● **Stored data entries**

● ● ● ● ● ● ●

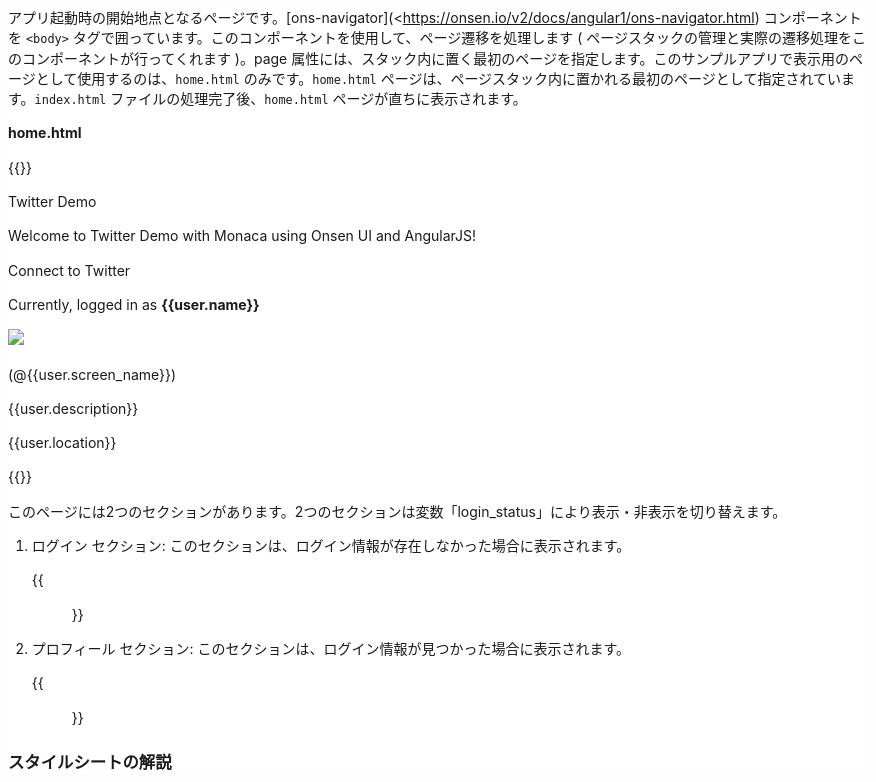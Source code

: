 アプリ起動時の開始地点となるページです。[ons-navigator](<https://onsen.io/v2/docs/angular1/ons-navigator.html) コンポーネントを `<body>` タグで囲っています。このコンポーネントを使用して、ページ遷移を処理します
( ページスタックの管理と実際の遷移処理をこのコンポーネントが行ってくれます )。page 属性には、スタック内に置く最初のページを指定します。このサンプルアプリで表示用のページとして使用するのは、`home.html` のみです。`home.html` ページは、ページスタック内に置かれる最初のページとして指定されています。`index.html` ファイルの処理完了後、`home.html` ページが直ちに表示されます。

**home.html**

{{<highlight html>}}
<ons-page ng-controller="HomeCtrl as home" ng-init="CheckLoginStatus()">
    <ons-toolbar>
        <div class="center">Twitter Demo</div>
        <div class="right" ng-show="login_status">
            <ons-toolbar-button ng-click="Logout()">
                <ons-icon icon="fa-sign-out"></ons-icon>
            </ons-toolbar-button>
        </div>
    </ons-toolbar>
    <div class="page">
        <div ng-hide="login_status">
            <p class="center">
                Welcome to Twitter Demo with Monaca using Onsen UI and AngularJS!
            </p>
            <ons-button ng-click="Login()">
                Connect to Twitter
            </ons-button>
        </div>
        <div ng-show="login_status">
            <p class="center">
                <p>Currently, logged in as <b>{{user.name}}</b></p>
                <img src="{{user.profile_url}}" class="profile">
                <p>(@{{user.screen_name}})</p>
                <p>{{user.description}}</p>
                <p><ons-icon icon="fa-map-marker"></ons-icon> {{user.location}}</p>
            </p>
        </div>
    </div>
</ons-page>
{{</highlight>}}

このページには2つのセクションがあります。2つのセクションは変数「login_status」により表示・非表示を切り替えます。

1.  ログイン セクション:
    このセクションは、ログイン情報が存在しなかった場合に表示されます。

    {{<figure src="/images/sampleapp/twitter_sso/twitter_home.png">}}

2.  プロフィール セクション:
    このセクションは、ログイン情報が見つかった場合に表示されます。

    {{<figure src="/images/sampleapp/twitter_sso/twitter_profile.png">}}

### スタイルシートの解説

● ● ● ● ● ● ●

● **Exercise aim**
Locate and copy each line in the data above that includes the word "click".

● **Worked solution**
            <ons-toolbar-button ng-click="Logout()">
            <ons-button ng-click="Login()">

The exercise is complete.